= ACTION ITEM =
Each line from the one containing "- add current" through the last line of the material below is to be transcribed exactly, with nothing else included.

= INPUT RECORDS =
- - - - - - -

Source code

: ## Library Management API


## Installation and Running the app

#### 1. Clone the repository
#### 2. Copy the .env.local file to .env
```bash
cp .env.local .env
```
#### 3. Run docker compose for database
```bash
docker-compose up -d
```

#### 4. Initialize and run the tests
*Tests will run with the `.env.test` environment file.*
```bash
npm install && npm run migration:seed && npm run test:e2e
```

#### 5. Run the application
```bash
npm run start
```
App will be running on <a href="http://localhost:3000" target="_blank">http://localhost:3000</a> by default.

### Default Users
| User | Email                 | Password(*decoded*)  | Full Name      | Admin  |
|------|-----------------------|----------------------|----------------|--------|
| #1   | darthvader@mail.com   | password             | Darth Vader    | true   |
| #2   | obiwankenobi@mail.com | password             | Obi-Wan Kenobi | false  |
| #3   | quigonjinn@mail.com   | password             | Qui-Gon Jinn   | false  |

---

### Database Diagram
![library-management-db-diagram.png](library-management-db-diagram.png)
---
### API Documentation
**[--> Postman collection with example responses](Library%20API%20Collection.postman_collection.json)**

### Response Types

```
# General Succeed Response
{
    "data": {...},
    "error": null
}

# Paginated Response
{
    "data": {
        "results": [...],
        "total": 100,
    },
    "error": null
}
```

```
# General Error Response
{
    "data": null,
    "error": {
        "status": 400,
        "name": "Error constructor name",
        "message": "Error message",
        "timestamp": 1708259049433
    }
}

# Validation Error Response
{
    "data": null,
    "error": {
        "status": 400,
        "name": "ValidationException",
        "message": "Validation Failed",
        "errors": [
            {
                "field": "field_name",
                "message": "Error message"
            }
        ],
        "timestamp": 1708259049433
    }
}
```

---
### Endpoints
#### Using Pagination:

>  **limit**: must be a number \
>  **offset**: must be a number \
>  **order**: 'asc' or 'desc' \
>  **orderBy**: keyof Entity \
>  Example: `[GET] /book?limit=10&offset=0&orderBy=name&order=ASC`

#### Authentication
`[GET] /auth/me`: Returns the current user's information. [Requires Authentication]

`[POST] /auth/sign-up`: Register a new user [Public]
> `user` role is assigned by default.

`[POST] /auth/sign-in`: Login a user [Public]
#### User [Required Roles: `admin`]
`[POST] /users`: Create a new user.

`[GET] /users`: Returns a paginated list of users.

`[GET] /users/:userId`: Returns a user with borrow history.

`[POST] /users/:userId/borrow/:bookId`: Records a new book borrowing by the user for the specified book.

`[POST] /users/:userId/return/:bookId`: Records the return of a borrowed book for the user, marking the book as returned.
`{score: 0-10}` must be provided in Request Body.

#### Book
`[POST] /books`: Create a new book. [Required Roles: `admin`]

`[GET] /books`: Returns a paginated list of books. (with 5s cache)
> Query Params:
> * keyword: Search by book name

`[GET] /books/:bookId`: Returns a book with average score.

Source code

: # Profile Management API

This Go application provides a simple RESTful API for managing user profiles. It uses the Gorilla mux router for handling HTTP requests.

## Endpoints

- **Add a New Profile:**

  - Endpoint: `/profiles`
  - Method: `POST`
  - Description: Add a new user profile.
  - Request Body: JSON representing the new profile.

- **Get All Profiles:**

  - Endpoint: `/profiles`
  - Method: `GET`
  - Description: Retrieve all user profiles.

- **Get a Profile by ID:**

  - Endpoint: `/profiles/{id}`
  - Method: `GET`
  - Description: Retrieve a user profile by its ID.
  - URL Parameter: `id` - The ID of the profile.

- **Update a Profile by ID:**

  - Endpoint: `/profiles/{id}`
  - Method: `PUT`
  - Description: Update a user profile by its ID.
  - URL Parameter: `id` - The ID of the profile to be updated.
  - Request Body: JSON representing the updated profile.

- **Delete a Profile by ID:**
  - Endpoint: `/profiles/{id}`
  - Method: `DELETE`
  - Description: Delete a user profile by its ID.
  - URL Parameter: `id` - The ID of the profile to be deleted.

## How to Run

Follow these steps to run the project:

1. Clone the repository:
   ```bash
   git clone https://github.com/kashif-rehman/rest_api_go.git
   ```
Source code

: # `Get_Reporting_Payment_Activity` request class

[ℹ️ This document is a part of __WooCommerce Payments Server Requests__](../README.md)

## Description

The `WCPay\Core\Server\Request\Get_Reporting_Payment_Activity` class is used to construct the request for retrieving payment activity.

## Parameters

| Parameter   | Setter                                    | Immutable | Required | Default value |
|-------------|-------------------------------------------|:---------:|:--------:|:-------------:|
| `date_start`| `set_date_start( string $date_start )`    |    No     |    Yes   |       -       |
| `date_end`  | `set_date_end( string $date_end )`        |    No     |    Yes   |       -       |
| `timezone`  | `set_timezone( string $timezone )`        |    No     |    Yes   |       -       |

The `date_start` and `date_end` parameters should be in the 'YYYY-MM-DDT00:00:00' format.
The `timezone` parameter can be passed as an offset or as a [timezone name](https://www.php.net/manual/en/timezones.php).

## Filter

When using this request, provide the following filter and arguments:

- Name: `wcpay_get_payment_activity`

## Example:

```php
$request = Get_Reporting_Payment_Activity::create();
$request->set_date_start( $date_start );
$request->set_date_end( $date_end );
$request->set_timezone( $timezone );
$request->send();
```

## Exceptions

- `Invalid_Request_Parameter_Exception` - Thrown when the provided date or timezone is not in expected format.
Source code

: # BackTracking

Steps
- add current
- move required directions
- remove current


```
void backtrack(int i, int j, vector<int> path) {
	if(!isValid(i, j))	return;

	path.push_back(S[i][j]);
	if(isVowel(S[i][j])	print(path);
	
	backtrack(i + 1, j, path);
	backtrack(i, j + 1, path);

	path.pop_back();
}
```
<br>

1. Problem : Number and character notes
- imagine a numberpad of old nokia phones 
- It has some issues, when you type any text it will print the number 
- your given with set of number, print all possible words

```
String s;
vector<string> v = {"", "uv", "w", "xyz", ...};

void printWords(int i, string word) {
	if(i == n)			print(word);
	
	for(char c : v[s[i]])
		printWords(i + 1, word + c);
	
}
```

- - - - - - -

= ANSWER BELOW =
- add current
- move required directions
- remove current


```
void backtrack(int i, int j, vector<int> path) {
	if(!isValid(i, j))	return;

	path.push_back(S[i][j]);
	if(isVowel(S[i][j])	print(path);
	
	backtrack(i + 1, j, path);
	backtrack(i, j + 1, path);

	path.pop_back();
}
```
<br>

1. Problem : Number and character notes
- imagine a numberpad of old nokia phones 
- It has some issues, when you type any text it will print the number 
- your given with set of number, print all possible words

```
String s;
vector<string> v = {"", "uv", "w", "xyz", ...};

void printWords(int i, string word) {
	if(i == n)			print(word);
	
	for(char c : v[s[i]])
		printWords(i + 1, word + c);
	
}
```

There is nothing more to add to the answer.